[[ INPUT RECORDS open ]]

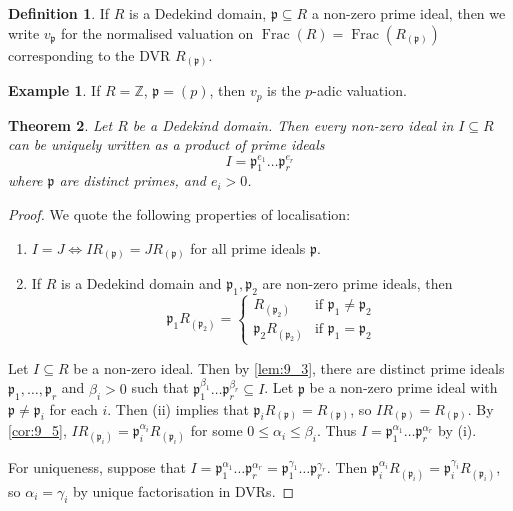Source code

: \documentclass[11pt]{article}
\theoremstyle{definition}
\newtheorem{definition}{Definition}[subsection]
\newtheorem*{example}{Example}
\theoremstyle{plain}
\newtheorem{theorem}[definition]{Theorem}
\theoremstyle{remark}
\DeclareMathOperator{\Frac}{Frac}
\newcommand{\ZZ}{\mathbb{Z}}
\newcommand{\fp}{\mathfrak{p}}
\begin{document}
\begin{definition}\label{def:9_6}
    If $R$ is a Dedekind domain, $\fp \subseteq R$ a non-zero prime ideal, then we write $v_{\fp}$ for the normalised valuation on $\Frac(R) = \Frac(R_{(\fp)})$ corresponding to the DVR $R_{(\fp)}$.
\end{definition}

\begin{example}
    If $R = \ZZ$, $\fp = (p)$, then $v_p$ is the $p$-adic valuation.
\end{example}

\begin{theorem}\label{thm:9_7}
    Let $R$ be a Dedekind domain. Then every non-zero ideal in $I \subseteq R$ can be uniquely written as a product of prime ideals
    \begin{equation*}
        I = \fp_1^{e_1} \ldots \fp_r^{e_r}
    \end{equation*}
    where $\fp$ are distinct primes, and $e_i > 0$.
\end{theorem}
\begin{proof}
    We quote the following properties of localisation:
    \begin{enumerate}
        \item $I = J \iff I R_{(\fp)} = J R_{(\fp)}$ for all prime ideals $\fp$.
        \item If $R$ is a Dedekind domain and $\fp_1, \fp_2$ are non-zero prime ideals, then
            \begin{equation*}
                \fp_1 R_{(\fp_2)} =
                \begin{cases}
                    R_{(\fp_2)} &\text{if } \fp_1 \neq \fp_2\\
                    \fp_2 R_{(\fp_2)} &\text{if } \fp_1 = \fp_2
                \end{cases}
            \end{equation*}
    \end{enumerate}

    Let $I \subseteq R$ be a non-zero ideal. Then by \autoref{lem:9_3}, there are distinct prime ideals $\fp_1, \ldots, \fp_r$ and $\beta_i > 0$ such that $\fp_1^{\beta_1} \ldots \fp_r^{\beta_r} \subseteq I$. Let $\fp$ be a non-zero prime ideal with $\fp \neq \fp_i$ for each $i$. Then (ii) implies that $\fp_i R_{(\fp)} = R_{(\fp)}$, so $I R_{(\fp)} = R_{(\fp)}$. By \autoref{cor:9_5}, $I R_{(\fp_i)} = \fp_i^{\alpha_i} R_{(\fp_i)}$ for some $0 \le \alpha_i \le \beta_i$. Thus $I = \fp_1^{\alpha_1} \ldots \fp_r^{\alpha_r}$ by (i).

    For uniqueness, suppose that $I = \fp_1^{\alpha_1} \ldots \fp_r^{\alpha_r} = \fp_1^{\gamma_1} \ldots \fp_r^{\gamma_r}$. Then $\fp_i^{\alpha_i} R_{(\fp_i)} = \fp_i^{\gamma_i} R_{(\fp_i)}$, so $\alpha_i = \gamma_i$ by unique factorisation in DVRs.
\end{proof}
\end{document}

[[ INPUT RECORDS closed ]]

→ **WORK ORDER**:
Give the data again exactly as written, with all pictures left out.

→ **ANSWER SECTION**:
Source code

: \documentclass[11pt]{article}
\theoremstyle{definition}
\newtheorem{definition}{Definition}[subsection]
\newtheorem*{example}{Example}
\theoremstyle{plain}
\newtheorem{theorem}[definition]{Theorem}
\theoremstyle{remark}
\DeclareMathOperator{\Frac}{Frac}
\newcommand{\ZZ}{\mathbb{Z}}
\newcommand{\fp}{\mathfrak{p}}
\begin{document}
\begin{definition}\label{def:9_6}
    If $R$ is a Dedekind domain, $\fp \subseteq R$ a non-zero prime ideal, then we write $v_{\fp}$ for the normalised valuation on $\Frac(R) = \Frac(R_{(\fp)})$ corresponding to the DVR $R_{(\fp)}$.
\end{definition}

\begin{example}
    If $R = \ZZ$, $\fp = (p)$, then $v_p$ is the $p$-adic valuation.
\end{example}

\begin{theorem}\label{thm:9_7}
    Let $R$ be a Dedekind domain. Then every non-zero ideal in $I \subseteq R$ can be uniquely written as a product of prime ideals
    \begin{equation*}
        I = \fp_1^{e_1} \ldots \fp_r^{e_r}
    \end{equation*}
    where $\fp$ are distinct primes, and $e_i > 0$.
\end{theorem}
\begin{proof}
    We quote the following properties of localisation:
    \begin{enumerate}
        \item $I = J \iff I R_{(\fp)} = J R_{(\fp)}$ for all prime ideals $\fp$.
        \item If $R$ is a Dedekind domain and $\fp_1, \fp_2$ are non-zero prime ideals, then
            \begin{equation*}
                \fp_1 R_{(\fp_2)} =
                \begin{cases}
                    R_{(\fp_2)} &\text{if } \fp_1 \neq \fp_2\\
                    \fp_2 R_{(\fp_2)} &\text{if } \fp_1 = \fp_2
                \end{cases}
            \end{equation*}
    \end{enumerate}

    Let $I \subseteq R$ be a non-zero ideal. Then by \autoref{lem:9_3}, there are distinct prime ideals $\fp_1, \ldots, \fp_r$ and $\beta_i > 0$ such that $\fp_1^{\beta_1} \ldots \fp_r^{\beta_r} \subseteq I$. Let $\fp$ be a non-zero prime ideal with $\fp \neq \fp_i$ for each $i$. Then (ii) implies that $\fp_i R_{(\fp)} = R_{(\fp)}$, so $I R_{(\fp)} = R_{(\fp)}$. By \autoref{cor:9_5}, $I R_{(\fp_i)} = \fp_i^{\alpha_i} R_{(\fp_i)}$ for some $0 \le \alpha_i \le \beta_i$. Thus $I = \fp_1^{\alpha_1} \ldots \fp_r^{\alpha_r}$ by (i).

    For uniqueness, suppose that $I = \fp_1^{\alpha_1} \ldots \fp_r^{\alpha_r} = \fp_1^{\gamma_1} \ldots \fp_r^{\gamma_r}$. Then $\fp_i^{\alpha_i} R_{(\fp_i)} = \fp_i^{\gamma_i} R_{(\fp_i)}$, so $\alpha_i = \gamma_i$ by unique factorisation in DVRs.
\end{proof}
\end{document}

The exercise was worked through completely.